Provided data Start Marker

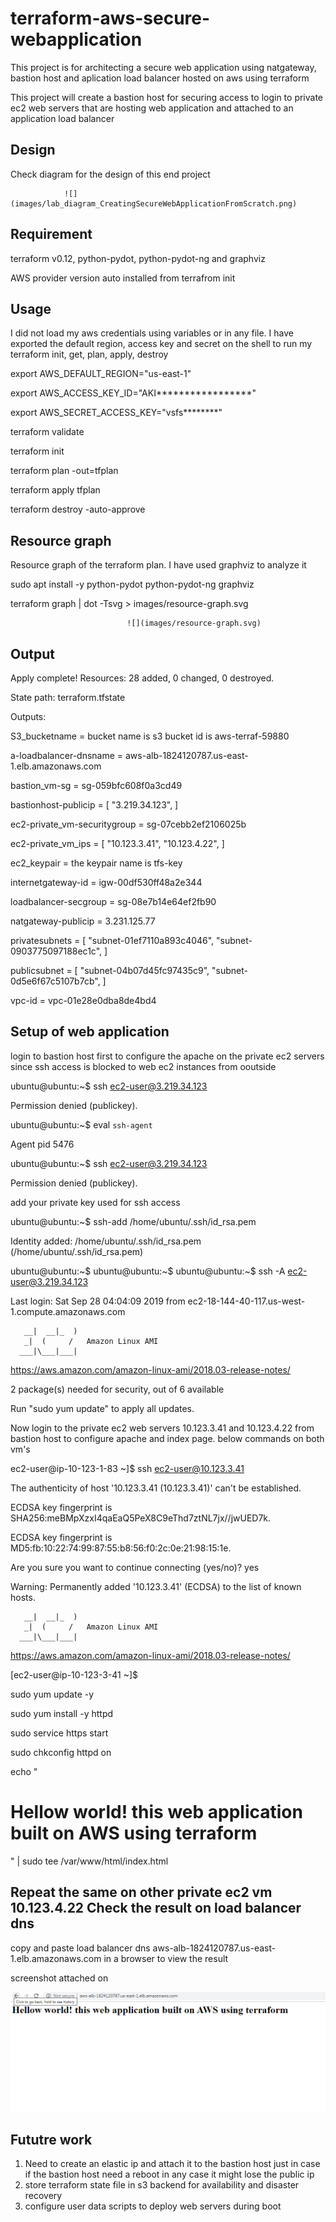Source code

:# terraform-aws-secure-webapplication
This project is for architecting a secure web application using natgateway, bastion host and aplication load balancer hosted on aws using terraform 

This project will create a bastion host for securing access to login to private ec2 web servers that are hosting web application and attached to an application load balancer



Design
-------------------------
Check diagram for the design of this end project

                ![](images/lab_diagram_CreatingSecureWebApplicationFromScratch.png) 

Requirement
--------------------------
terraform v0.12, python-pydot, python-pydot-ng and graphviz

AWS provider version auto installed from terrafrom init


Usage
-----------------------------------

I did not load my aws credentials using variables or in any file. I have exported the default region, access key and secret on the shell to run my terraform init, get, plan, apply, destroy

export AWS_DEFAULT_REGION="us-east-1"

export AWS_ACCESS_KEY_ID="AKI*****************"

export AWS_SECRET_ACCESS_KEY="vsfs********"

terraform validate

terraform init

terraform plan -out=tfplan

terraform apply tfplan

terraform destroy -auto-approve

Resource graph
--------------------------------
Resource graph of the terraform plan. I have used graphviz to analyze it

sudo apt install -y python-pydot python-pydot-ng graphviz

terraform graph | dot -Tsvg > images/resource-graph.svg

                              ![](images/resource-graph.svg)


Output
--------------------------------------------
Apply complete! Resources: 28 added, 0 changed, 0 destroyed.

State path: terraform.tfstate

Outputs:

S3_bucketname = bucket name is s3 bucket id is aws-terraf-59880

a-loadbalancer-dnsname = aws-alb-1824120787.us-east-1.elb.amazonaws.com

bastion_vm-sg = sg-059bfc608f0a3cd49

bastionhost-publicip = [
  "3.219.34.123",
]

ec2-private_vm-securitygroup = sg-07cebb2ef2106025b

ec2-private_vm_ips = [
  "10.123.3.41",
  "10.123.4.22",
]

ec2_keypair = the keypair name is tfs-key

internetgateway-id = igw-00df530ff48a2e344

loadbalancer-secgroup = sg-08e7b14e64ef2fb90

natgateway-publicip = 3.231.125.77

privatesubnets = [
  "subnet-01ef7110a893c4046",
  "subnet-0903775097188ec1c",
]

publicsubnet = [
  "subnet-04b07d45fc97435c9",
  "subnet-0d5e6f67c5107b7cb",
]

vpc-id = vpc-01e28e0dba8de4bd4


Setup of web application
---------------------------------------------------
login to bastion host first to configure the apache on the private ec2 servers since ssh access is blocked to web ec2 instances from ooutside


ubuntu@ubuntu:~$ ssh ec2-user@3.219.34.123

Permission denied (publickey).

ubuntu@ubuntu:~$ eval `ssh-agent`

Agent pid 5476

ubuntu@ubuntu:~$ ssh ec2-user@3.219.34.123

Permission denied (publickey).

add your private key used for ssh access 

ubuntu@ubuntu:~$ ssh-add /home/ubuntu/.ssh/id_rsa.pem 

Identity added: /home/ubuntu/.ssh/id_rsa.pem (/home/ubuntu/.ssh/id_rsa.pem)

ubuntu@ubuntu:~$ 
ubuntu@ubuntu:~$ 
ubuntu@ubuntu:~$ ssh -A ec2-user@3.219.34.123

Last login: Sat Sep 28 04:04:09 2019 from ec2-18-144-40-117.us-west-1.compute.amazonaws.com

       __|  __|_  )
       _|  (     /   Amazon Linux AMI
      ___|\___|___|


https://aws.amazon.com/amazon-linux-ami/2018.03-release-notes/

2 package(s) needed for security, out of 6 available

Run "sudo yum update" to apply all updates.


Now login to the private ec2 web servers 10.123.3.41 and 10.123.4.22 from bastion host to configure apache and index page. below commands on both vm's
 
 ec2-user@ip-10-123-1-83 ~]$ ssh ec2-user@10.123.3.41

The authenticity of host '10.123.3.41 (10.123.3.41)' can't be established.

ECDSA key fingerprint is SHA256:meBMpXzxI4qaEaQ5PeX8C9eThd7ztNL7jx//jwUED7k.

ECDSA key fingerprint is MD5:fb:10:22:74:99:87:55:b8:56:f0:2c:0e:21:98:15:1e.

Are you sure you want to continue connecting (yes/no)? yes

Warning: Permanently added '10.123.3.41' (ECDSA) to the list of known hosts.

       __|  __|_  )
       _|  (     /   Amazon Linux AMI
      ___|\___|___|


https://aws.amazon.com/amazon-linux-ami/2018.03-release-notes/

[ec2-user@ip-10-123-3-41 ~]$ 

  sudo yum update -y

  sudo yum install -y httpd

  sudo service https start

  sudo chkconfig httpd on

  echo "<h1>Hellow world! this web application built on AWS using terraform</h1>" | sudo tee /var/www/html/index.html


Repeat the same on other private ec2 vm 10.123.4.22
Check the result on load balancer dns
------------------------------------------
copy and paste load balancer dns aws-alb-1824120787.us-east-1.elb.amazonaws.com in a browser to view the result

screenshot attached on 

![](images/alb-apache.PNG)

Fututre work
------------------------

1. Need to create an elastic ip and attach it to the bastion host just in case if the bastion host need a reboot in any case it might lose the public ip 
2. store terraform state file in s3 backend for availability and disaster recovery
3. configure user data scripts to deploy  web servers during boot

Provided data End Marker

Work instructions –
Report every line of the data above that contains the string "natgateway" by copying it in full.

Result of this task –
This project is for architecting a secure web application using natgateway, bastion host and aplication load balancer hosted on aws using terraform 
natgateway-publicip = 3.231.125.77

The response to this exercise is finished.